* [Exercise brief] Please restate word for word the lines from the top of the entries through the line that contains "Quale proprietà fisica", and do not include any pictures.

* [Rendered images with source text]
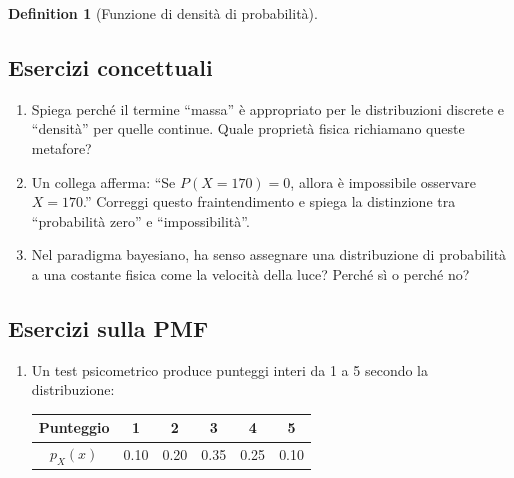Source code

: \documentclass[
  letterpaper,
  DIV=11,
  numbers=noendperiod,
  oneside]{scrreprt}
\theoremstyle{definition}
\theoremstyle{plain}
\theoremstyle{definition}
\newtheorem{definition}{Definition}[chapter]
\theoremstyle{remark}
\begin{document}
\begin{definition}[Funzione di densità di
probabilità]
\begin{tcolorbox}[enhanced jigsaw, arc=.35mm, breakable, colbacktitle=quarto-callout-important-color!10!white, opacityback=0, toprule=.15mm, rightrule=.15mm, colback=white, opacitybacktitle=0.6, leftrule=.75mm, coltitle=black, bottomtitle=1mm, left=2mm, toptitle=1mm, title=\textcolor{quarto-callout-important-color}{\faExclamation}\hspace{0.5em}{Esercizi}, titlerule=0mm, bottomrule=.15mm, colframe=quarto-callout-important-color-frame]

\subsection*{Esercizi concettuali}\label{esercizi-concettuali-1}

\begin{enumerate}
\def\labelenumi{\arabic{enumi}.}
\item
  Spiega perché il termine ``massa'' è appropriato per le distribuzioni
  discrete e ``densità'' per quelle continue. Quale proprietà fisica
  richiamano queste metafore?
\item
  Un collega afferma: ``Se \(P(X = 170) = 0\), allora è impossibile
  osservare \(X = 170\).'' Correggi questo fraintendimento e spiega la
  distinzione tra ``probabilità zero'' e ``impossibilità''.
\item
  Nel paradigma bayesiano, ha senso assegnare una distribuzione di
  probabilità a una costante fisica come la velocità della luce? Perché
  sì o perché no?
\end{enumerate}

\subsection*{Esercizi sulla PMF}\label{esercizi-sulla-pmf}

\begin{enumerate}
\def\labelenumi{\arabic{enumi}.}
\setcounter{enumi}{3}
\item
  Un test psicometrico produce punteggi interi da 1 a 5 secondo la
  distribuzione:

  \begin{longtable}[]{@{}cccccc@{}}
  \toprule\noalign{}
  Punteggio & 1 & 2 & 3 & 4 & 5 \\
  \midrule\noalign{}
  \endhead
  \bottomrule\noalign{}
  \endlastfoot
  \(p_X(x)\) & 0.10 & 0.20 & 0.35 & 0.25 & 0.10 \\
  \end{longtable}


\end{enumerate}
\end{tcolorbox}
\end{definition}
\end{document}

* [The answer]
Source code

: \documentclass[
  letterpaper,
  DIV=11,
  numbers=noendperiod,
  oneside]{scrreprt}
\theoremstyle{definition}
\theoremstyle{plain}
\theoremstyle{definition}
\newtheorem{definition}{Definition}[chapter]
\theoremstyle{remark}
\begin{document}
\begin{definition}[Funzione di densità di
probabilità]
\begin{tcolorbox}[enhanced jigsaw, arc=.35mm, breakable, colbacktitle=quarto-callout-important-color!10!white, opacityback=0, toprule=.15mm, rightrule=.15mm, colback=white, opacitybacktitle=0.6, leftrule=.75mm, coltitle=black, bottomtitle=1mm, left=2mm, toptitle=1mm, title=\textcolor{quarto-callout-important-color}{\faExclamation}\hspace{0.5em}{Esercizi}, titlerule=0mm, bottomrule=.15mm, colframe=quarto-callout-important-color-frame]

\subsection*{Esercizi concettuali}\label{esercizi-concettuali-1}

\begin{enumerate}
\def\labelenumi{\arabic{enumi}.}
\item
  Spiega perché il termine ``massa'' è appropriato per le distribuzioni
  discrete e ``densità'' per quelle continue. Quale proprietà fisica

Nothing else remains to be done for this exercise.